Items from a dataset
_ _ _ _

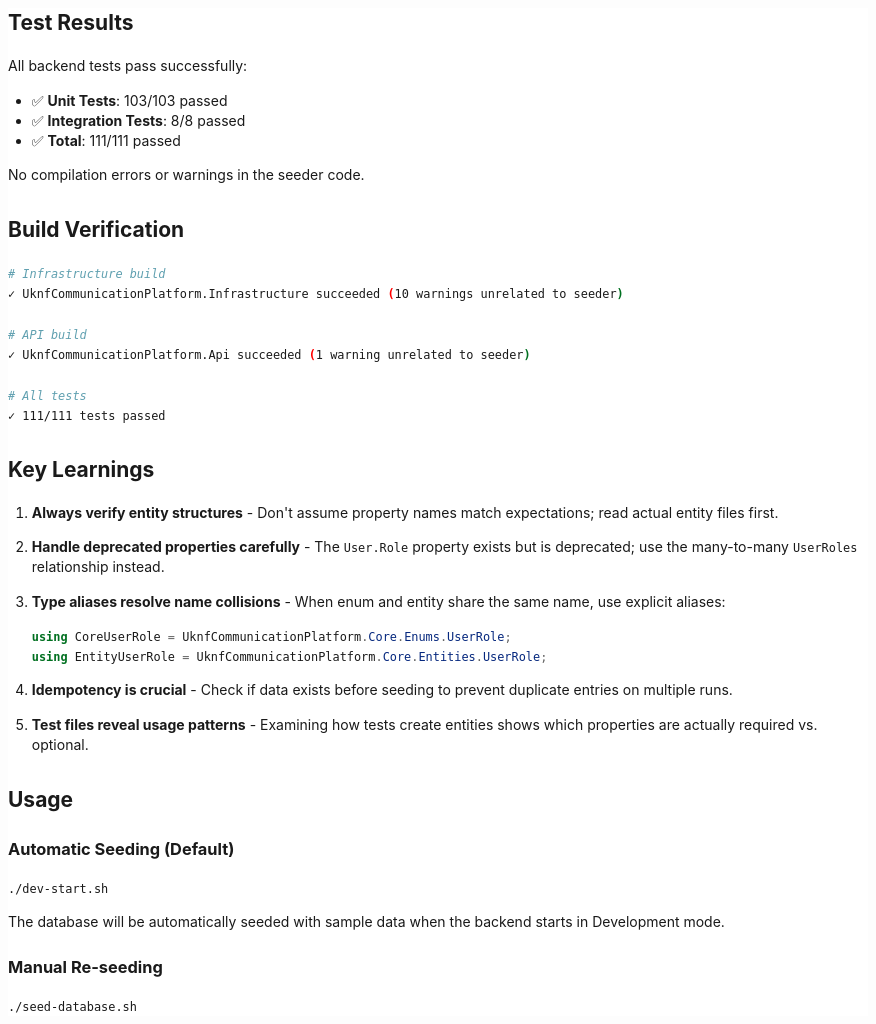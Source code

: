 ## Test Results

All backend tests pass successfully:
- ✅ **Unit Tests**: 103/103 passed
- ✅ **Integration Tests**: 8/8 passed
- ✅ **Total**: 111/111 passed

No compilation errors or warnings in the seeder code.

## Build Verification

```bash
# Infrastructure build
✓ UknfCommunicationPlatform.Infrastructure succeeded (10 warnings unrelated to seeder)

# API build
✓ UknfCommunicationPlatform.Api succeeded (1 warning unrelated to seeder)

# All tests
✓ 111/111 tests passed
```

## Key Learnings

1. **Always verify entity structures** - Don't assume property names match expectations; read actual entity files first.

2. **Handle deprecated properties carefully** - The `User.Role` property exists but is deprecated; use the many-to-many `UserRoles` relationship instead.

3. **Type aliases resolve name collisions** - When enum and entity share the same name, use explicit aliases:
   ```csharp
   using CoreUserRole = UknfCommunicationPlatform.Core.Enums.UserRole;
   using EntityUserRole = UknfCommunicationPlatform.Core.Entities.UserRole;
   ```

4. **Idempotency is crucial** - Check if data exists before seeding to prevent duplicate entries on multiple runs.

5. **Test files reveal usage patterns** - Examining how tests create entities shows which properties are actually required vs. optional.

## Usage

### Automatic Seeding (Default)
```bash
./dev-start.sh
```
The database will be automatically seeded with sample data when the backend starts in Development mode.

### Manual Re-seeding
```bash
./seed-database.sh
```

_ _ _ _

◆ **Required work**:
Which of the lines above carry the string "UknfCommunicationPlatform"? Copy every one.

◆ **Completed exercise**:
✓ UknfCommunicationPlatform.Infrastructure succeeded (10 warnings unrelated to seeder)
✓ UknfCommunicationPlatform.Api succeeded (1 warning unrelated to seeder)
   using CoreUserRole = UknfCommunicationPlatform.Core.Enums.UserRole;
   using EntityUserRole = UknfCommunicationPlatform.Core.Entities.UserRole;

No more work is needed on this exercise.